Major Things to Consider When Choosing Specialty Bolts and Fasteners
Specialty bolts and fasteners can be found in a wide range of industries and applications. They are essential to almost every product on the market today.
It’s critical to choose the proper specialty bolts and fasteners for your needs when choosing them for industrial applications. That requires selecting not just a precise size and kind but also the appropriate material, coating, and other factors.
Why is it Important to Use the Right Bolt and Fastener?
Bolts and Fasteners may be the tiniest part of your industrial product, but they’re also one of the most important. It’s critical that you select a fastener that satisfies your product’s exact requirements as well as how it will be used.
Using the incorrect fastener might lead to a product that fails to hold up over time or under stress. The incorrect fastener might also result in costly last-minute product redesigns or dramatically raise the cost of your goods.

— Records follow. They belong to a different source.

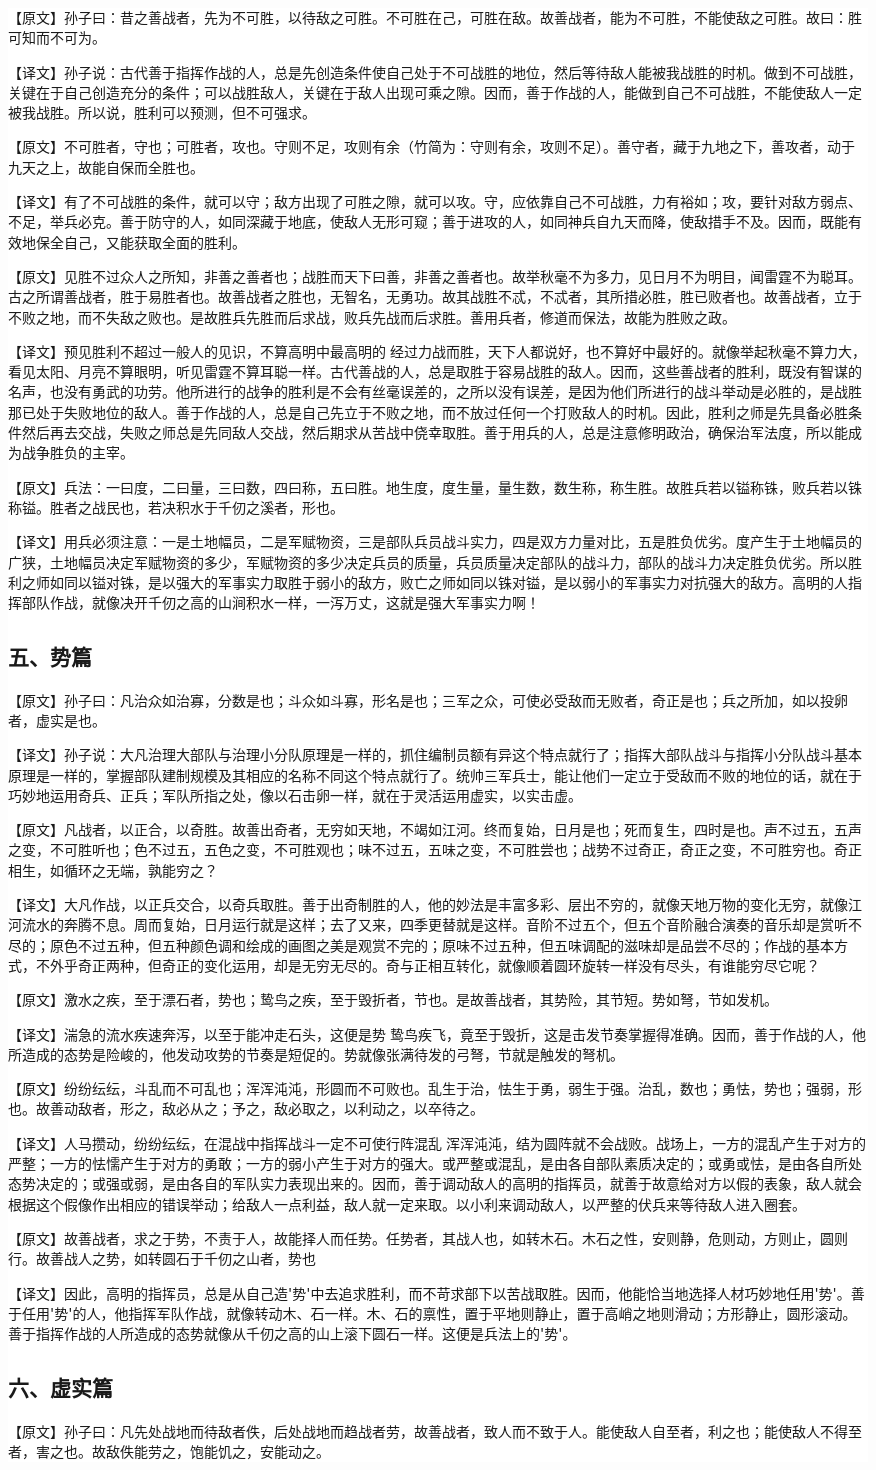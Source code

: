 【原文】孙子曰：昔之善战者，先为不可胜，以待敌之可胜。不可胜在己，可胜在敌。故善战者，能为不可胜，不能使敌之可胜。故曰：胜可知而不可为。

【译文】孙子说：古代善于指挥作战的人，总是先创造条件使自己处于不可战胜的地位，然后等待敌人能被我战胜的时机。做到不可战胜，关键在于自己创造充分的条件；可以战胜敌人，关键在于敌人出现可乘之隙。因而，善于作战的人，能做到自己不可战胜，不能使敌人一定被我战胜。所以说，胜利可以预测，但不可强求。

【原文】不可胜者，守也；可胜者，攻也。守则不足，攻则有余（竹简为：守则有余，攻则不足）。善守者，藏于九地之下，善攻者，动于九天之上，故能自保而全胜也。

【译文】有了不可战胜的条件，就可以守；敌方出现了可胜之隙，就可以攻。守，应依靠自己不可战胜，力有裕如；攻，要针对敌方弱点、不足，举兵必克。善于防守的人，如同深藏于地底，使敌人无形可窥；善于进攻的人，如同神兵自九天而降，使敌措手不及。因而，既能有效地保全自己，又能获取全面的胜利。

【原文】见胜不过众人之所知，非善之善者也；战胜而天下曰善，非善之善者也。故举秋毫不为多力，见日月不为明目，闻雷霆不为聪耳。古之所谓善战者，胜于易胜者也。故善战者之胜也，无智名，无勇功。故其战胜不忒，不忒者，其所措必胜，胜已败者也。故善战者，立于不败之地，而不失敌之败也。是故胜兵先胜而后求战，败兵先战而后求胜。善用兵者，修道而保法，故能为胜败之政。

【译文】预见胜利不超过一般人的见识，不算高明中最高明的 经过力战而胜，天下人都说好，也不算好中最好的。就像举起秋毫不算力大，看见太阳、月亮不算眼明，听见雷霆不算耳聪一样。古代善战的人，总是取胜于容易战胜的敌人。因而，这些善战者的胜利，既没有智谋的名声，也没有勇武的功劳。他所进行的战争的胜利是不会有丝毫误差的，之所以没有误差，是因为他们所进行的战斗举动是必胜的，是战胜那已处于失败地位的敌人。善于作战的人，总是自己先立于不败之地，而不放过任何一个打败敌人的时机。因此，胜利之师是先具备必胜条件然后再去交战，失败之师总是先同敌人交战，然后期求从苦战中侥幸取胜。善于用兵的人，总是注意修明政治，确保治军法度，所以能成为战争胜负的主宰。

【原文】兵法：一曰度，二曰量，三曰数，四曰称，五曰胜。地生度，度生量，量生数，数生称，称生胜。故胜兵若以镒称铢，败兵若以铢称镒。胜者之战民也，若决积水于千仞之溪者，形也。

【译文】用兵必须注意：一是土地幅员，二是军赋物资，三是部队兵员战斗实力，四是双方力量对比，五是胜负优劣。度产生于土地幅员的广狭，土地幅员决定军赋物资的多少，军赋物资的多少决定兵员的质量，兵员质量决定部队的战斗力，部队的战斗力决定胜负优劣。所以胜利之师如同以镒对铢，是以强大的军事实力取胜于弱小的敌方，败亡之师如同以铢对镒，是以弱小的军事实力对抗强大的敌方。高明的人指挥部队作战，就像决开千仞之高的山涧积水一样，一泻万丈，这就是强大军事实力啊！

## 五、势篇

【原文】孙子曰：凡治众如治寡，分数是也；斗众如斗寡，形名是也；三军之众，可使必受敌而无败者，奇正是也；兵之所加，如以投卵者，虚实是也。

【译文】孙子说：大凡治理大部队与治理小分队原理是一样的，抓住编制员额有异这个特点就行了；指挥大部队战斗与指挥小分队战斗基本原理是一样的，掌握部队建制规模及其相应的名称不同这个特点就行了。统帅三军兵士，能让他们一定立于受敌而不败的地位的话，就在于巧妙地运用奇兵、正兵；军队所指之处，像以石击卵一样，就在于灵活运用虚实，以实击虚。

【原文】凡战者，以正合，以奇胜。故善出奇者，无穷如天地，不竭如江河。终而复始，日月是也；死而复生，四时是也。声不过五，五声之变，不可胜听也；色不过五，五色之变，不可胜观也；味不过五，五味之变，不可胜尝也；战势不过奇正，奇正之变，不可胜穷也。奇正相生，如循环之无端，孰能穷之？

【译文】大凡作战，以正兵交合，以奇兵取胜。善于出奇制胜的人，他的妙法是丰富多彩、层出不穷的，就像天地万物的变化无穷，就像江河流水的奔腾不息。周而复始，日月运行就是这样；去了又来，四季更替就是这样。音阶不过五个，但五个音阶融合演奏的音乐却是赏听不尽的；原色不过五种，但五种颜色调和绘成的画图之美是观赏不完的；原味不过五种，但五味调配的滋味却是品尝不尽的；作战的基本方式，不外乎奇正两种，但奇正的变化运用，却是无穷无尽的。奇与正相互转化，就像顺着圆环旋转一样没有尽头，有谁能穷尽它呢？

【原文】激水之疾，至于漂石者，势也；鸷鸟之疾，至于毁折者，节也。是故善战者，其势险，其节短。势如弩，节如发机。

【译文】湍急的流水疾速奔泻，以至于能冲走石头，这便是势 鸷鸟疾飞，竟至于毁折，这是击发节奏掌握得准确。因而，善于作战的人，他所造成的态势是险峻的，他发动攻势的节奏是短促的。势就像张满待发的弓弩，节就是触发的弩机。

【原文】纷纷纭纭，斗乱而不可乱也；浑浑沌沌，形圆而不可败也。乱生于治，怯生于勇，弱生于强。治乱，数也；勇怯，势也；强弱，形也。故善动敌者，形之，敌必从之；予之，敌必取之，以利动之，以卒待之。

【译文】人马攒动，纷纷纭纭，在混战中指挥战斗一定不可使行阵混乱 浑浑沌沌，结为圆阵就不会战败。战场上，一方的混乱产生于对方的严整；一方的怯懦产生于对方的勇敢；一方的弱小产生于对方的强大。或严整或混乱，是由各自部队素质决定的；或勇或怯，是由各自所处态势决定的；或强或弱，是由各自的军队实力表现出来的。因而，善于调动敌人的高明的指挥员，就善于故意给对方以假的表象，敌人就会根据这个假像作出相应的错误举动；给敌人一点利益，敌人就一定来取。以小利来调动敌人，以严整的伏兵来等待敌人进入圈套。

【原文】故善战者，求之于势，不责于人，故能择人而任势。任势者，其战人也，如转木石。木石之性，安则静，危则动，方则止，圆则行。故善战人之势，如转圆石于千仞之山者，势也

【译文】因此，高明的指挥员，总是从自己造'势'中去追求胜利，而不苛求部下以苦战取胜。因而，他能恰当地选择人材巧妙地任用'势'。善于任用'势'的人，他指挥军队作战，就像转动木、石一样。木、石的禀性，置于平地则静止，置于高峭之地则滑动；方形静止，圆形滚动。善于指挥作战的人所造成的态势就像从千仞之高的山上滚下圆石一样。这便是兵法上的'势'。

## 六、虚实篇

【原文】孙子曰：凡先处战地而待敌者佚，后处战地而趋战者劳，故善战者，致人而不致于人。能使敌人自至者，利之也；能使敌人不得至者，害之也。故敌佚能劳之，饱能饥之，安能动之。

The fasteners you choose should be of the same or better quality than the product they support, no matter how small they are. It’s not just about finding the cheapest fasteners; it’s also about finding the best fasteners for your product’s reliability and long-term success.
Here are some tips for choosing the right fasteners for your needs
Before you make a decision on fasteners for your industrial applications, ask yourself these seven questions.
What is the purpose of the fastener?
The first thing to think about is how the fastener will be utilized, as well as the product itself. A sturdy solid metal fastener, for example, makes sense if the fastener is repeatedly opened and closed. A lower-cost option, such as plastic, may be acceptable if a fastener is rarely if ever, opened.
What is the purpose of the fastener?
The environment influences the type of fastener your product requires. Fasteners used indoors in less demanding settings may be less durable than those used outside or in harsher situations. Take into account any special environmental requirements.
Exposure to seawater, for example, can cause 18-8 grade (18% chromium, 8% nickel) stainless steel fasteners to corrode and lose their integrity. Fasteners made of 316-grade stainless steel will be less prone to rusting if saltwater is a major environmental component.
What Fastener Should You Use?
Bolts, screws, nuts, washers, rivets, anchors, inserts, rods, clips, pins, and other types of fasteners are available, as are many variations within each fastener type. Screw heads, for example, come in a variety of shapes and sizes, including flat, oval, round, pan, hex, hex washer, truss, button, and socket cap. Hex, cap, acorn, jam, flange, square, tee, torque lock, K-lock, slotted, coupler, and castle are just a few of the nut types available.
What is the Most Appropriate Material?
Knowing how and where you’ll use the fastener will also assist you choose the proper material for your fasteners. The material you choose has an impact on the fastener’s strength and corrosion resistance, as well as its cost.
You can select from the following common materials:
Because of its high tensile strength and longevity, steel (including stainless steel, carbon steel, and alloy steel) is the most commonly used material in fasteners today.
- Bronze is preferable to stainless steel in highly corrosive marine settings, despite its higher cost.
- While brass is softer than steel or bronze, it is also more corrosion resistant.
- Aluminum has a lot of the same properties as brass, but it’s a lot lighter.
- Nylon is a lightweight material that does not transmit electricity, unlike other materials.
- Within each material category, there are multiple grades. Select the grade that best fits your usage and environmental requirements.